_Work task_.
Report how many lines in the records below hold "function", with no other output.

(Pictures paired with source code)
-=-=-

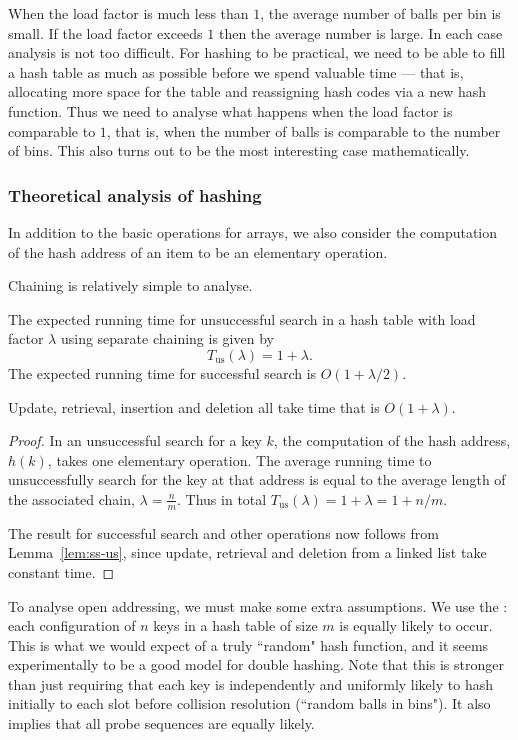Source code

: When the load factor is much less than $1$, the average number of balls per bin
is small. If the load factor exceeds $1$ then the average number is large. In 
each case analysis is not too difficult. For hashing to be practical, we need 
to be able to fill a hash table as much as possible before we spend valuable 
time  --- that is, allocating more space for the table
 and reassigning hash codes via a new hash function. Thus we need to analyse 
 what happens when the load factor is comparable to $1$, that is, when the 
 number of balls is comparable to the number of bins. This also turns out to be
 the most interesting case mathematically.

\subsubsection{Theoretical analysis of hashing}

In addition to the basic operations for arrays, we also 
consider the computation of the hash address of an item to be an elementary 
operation.

Chaining is relatively simple to analyse. 

\begin{Lemma}\label{lem:sc}
The expected running time for unsuccessful search
in a hash table with load factor \(\lambda\) using
separate chaining is given by 
$$T_{\mathrm{us}}(\lambda)= 1+\lambda. $$
The expected running time for successful search is $O(1 + \lambda/2)$.

Update, retrieval, insertion and deletion all take time that is $O(1+\lambda)$.
\end{Lemma}
\begin{proof}
In an unsuccessful search for a key \(k\), the computation of
the hash address, \(h(k)\), takes one elementary
operation. The average running time to unsuccessfully search for the
key at that address is equal to the average length of the
associated chain, \(\lambda=\frac{n}{m}\). Thus in total
$T_{\mathrm{us}}(\lambda) = 1 + \lambda = 1 + n/m$.

The result for successful search and other operations 
now follows from Lemma~\ref{lem:ss-us}, since update, retrieval and deletion from a 
linked list take constant time.
\end{proof}

To analyse open addressing, we must make some extra assumptions. We use the 
: each configuration of $n$ keys in a 
hash table of size $m$ is equally likely to occur. This is what we would expect 
of a truly ``random" hash function, and it seems experimentally 
to be a good model for double hashing. Note that this is stronger than just 
requiring that each key is independently and uniformly likely to hash initially 
to each slot before collision resolution (``random balls in bins").
It also implies that all probe sequences are equally likely.

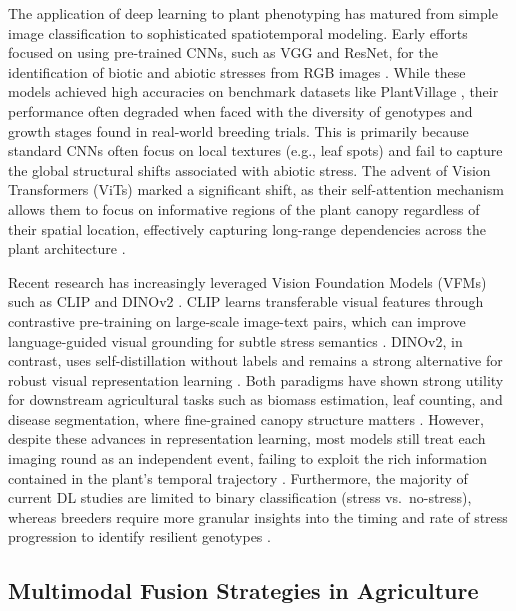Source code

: \documentclass[a4paper,fleqn]{cas-dc}
\begin{document}
The application of deep learning to plant phenotyping has matured from simple image classification to sophisticated spatiotemporal modeling. Early efforts focused on using pre-trained CNNs, such as VGG and ResNet, for the identification of biotic and abiotic stresses from RGB images \citep{singhDeepLearningPlant2018, ubbensDeepLearningPlant2025}. While these models achieved high accuracies on benchmark datasets like PlantVillage \citep{mohantyUsingDeepLearning2016}, their performance often degraded when faced with the diversity of genotypes and growth stages found in real-world breeding trials. This is primarily because standard CNNs often focus on local textures (e.g., leaf spots) and fail to capture the global structural shifts associated with abiotic stress. The advent of Vision Transformers (ViTs) marked a significant shift, as their self-attention mechanism allows them to focus on informative regions of the plant canopy regardless of their spatial location, effectively capturing long-range dependencies across the plant architecture \citep{dhruwDevelopmentUnifiedDeep2025}.

Recent research has increasingly leveraged Vision Foundation Models (VFMs) such as CLIP and DINOv2 \citep{oquabDINOv2LearningRobust2024}. CLIP learns transferable visual features through contrastive pre-training on large-scale image-text pairs, which can improve language-guided visual grounding for subtle stress semantics \citep{guBioCLIP2Emergent2025}. DINOv2, in contrast, uses self-distillation without labels and remains a strong alternative for robust visual representation learning \citep{oquabDINOv2LearningRobust2024}. Both paradigms have shown strong utility for downstream agricultural tasks such as biomass estimation, leaf counting, and disease segmentation, where fine-grained canopy structure matters \citep{chenAdaptingVisionFoundation2023}. However, despite these advances in representation learning, most models still treat each imaging round as an independent event, failing to exploit the rich information contained in the plant's temporal trajectory \citep{changTimeSeriesGrowthPrediction2021}. Furthermore, the majority of current DL studies are limited to binary classification (stress vs.\ no-stress), whereas breeders require more granular insights into the timing and rate of stress progression to identify resilient genotypes \citep{harfoucheAcceleratingClimateResilient2019}.

\subsection{Multimodal Fusion Strategies in Agriculture}\label{sec:related:fusion}
\end{document}
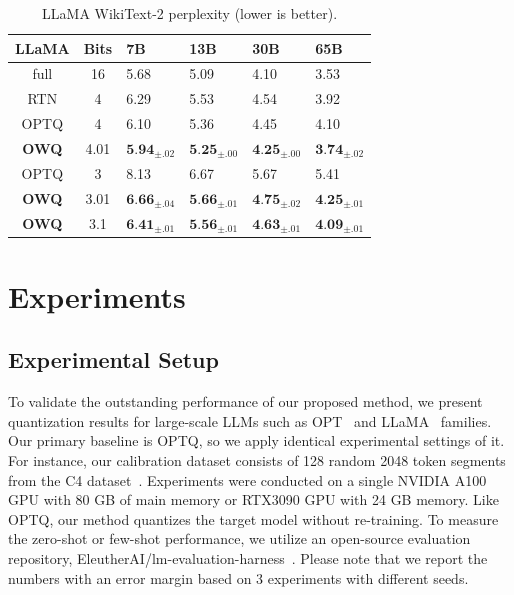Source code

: \documentclass[letterpaper]{article} %
\begin{document}
\begin{table}[t]
        \centering
        \small
        \begin{tabular}{@{\hskip 0.08in} c @{\hskip 0.08in} | @{\hskip 0.08in} c @{\hskip 0.08in} | @{\hskip 0.15in} l @{\hskip 0.1in} l @{\hskip 0.1in} l @{\hskip 0.1in} l }
            \toprule
            LLaMA & Bits & 7B & 13B & 30B & 65B \\
            \midrule
            full & 16 & 5.68 & 5.09 & 4.10 & 3.53 \\
            \midrule
            RTN & 4 & 6.29 & 5.53 & 4.54 & 3.92 \\
            OPTQ & 4 & 6.10 & 5.36 & 4.45 & 4.10 \\
            \textbf{OWQ} & 4.01 & $\textbf{5.94}_{\pm.02}$ & $\textbf{5.25}_{\pm.00}$ & $\textbf{4.25}_{\pm.00}$ & $\textbf{3.74}_{\pm.02}$ \\
            \midrule
            OPTQ & 3 & 8.13 & 6.67 & 5.67 & 5.41 \\
            \textbf{OWQ} & 3.01 & $\textbf{6.66}_{\pm.04}$ & $\textbf{5.66}_{\pm.01}$ & $\textbf{4.75}_{\pm.02}$ & $\textbf{4.25}_{\pm.01}$ \\
            \textbf{OWQ} & 3.1 & $\textbf{6.41}_{\pm.01}$ & $\textbf{5.56}_{\pm.01}$ & $\textbf{4.63}_{\pm.01}$ & $\textbf{4.09}_{\pm.01}$ \\
            \bottomrule
        \end{tabular}
        \caption{LLaMA WikiText-2 perplexity (lower is better).}
        \label{table:llama_wiki}
\end{table}


\section{Experiments}
\label{experiments}
\subsection{Experimental Setup}
\label{experimental_setup}
To validate the outstanding performance of our proposed method, we present quantization results for large-scale LLMs such as OPT~\cite{zhang2022opt} and LLaMA~\cite{touvron2023llama} families. Our primary baseline is OPTQ, so we apply identical experimental settings of it. For instance, our calibration dataset consists of 128 random 2048 token segments from the C4 dataset~\cite{raffel2020exploring}. Experiments were conducted on a single NVIDIA A100 GPU with 80 GB of main memory or RTX3090 GPU with 24 GB memory. Like OPTQ, our method quantizes the target model without re-training.
To measure the zero-shot or few-shot performance, we utilize an open-source evaluation repository, EleutherAI/lm-evaluation-harness~\cite{eval-harness}. 
Please note that we report the numbers with an error margin based on 3 experiments with different seeds.
\end{document}
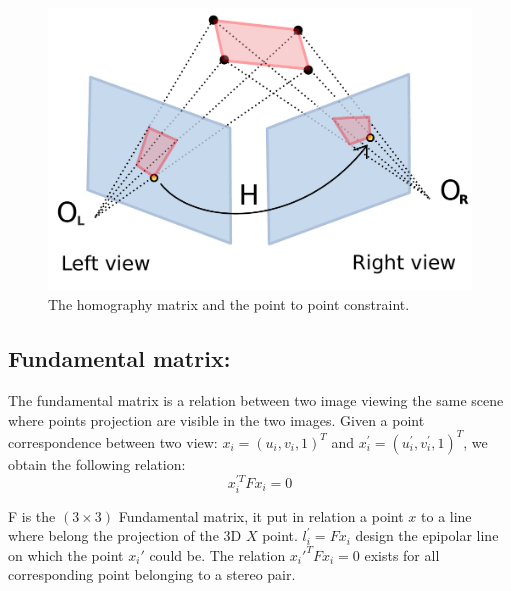 \documentclass[11pt, letterpaper]{report}
\begin{document}
\begin{itemize}
\begin{figure}[h!]
\begin{center}
\includegraphics[scale=.5]{figures/Homography_geometry}
\caption{The homography matrix and the point to point constraint.}
\end{center}
\end{figure}

\newpage
\subsection{Fundamental matrix:}
The fundamental matrix is a relation between two image viewing the same scene where points projection are visible in the two images. Given a point correspondence between two view: $x_i=(u_i,v_i,1)^T$ and $x_i^\prime=(u_i^\prime,v_i^\prime,1)^T$, we obtain the following relation:
\begin{equation}
x_i^{\prime T}F x_i=0
\end{equation}

F is the $(3\times3)$ Fundamental matrix, it put in relation a point $x$ to a line where belong the projection of the 3D $X$ point. $l_i^\prime=Fx_i$ design the epipolar line on which the point $x_i'$ could be. The relation $x_i'^TFx_i=0$ exists for all corresponding point belonging to a stereo pair.


\end{itemize}
\end{document}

-=-=-

_Exercise solution_.
2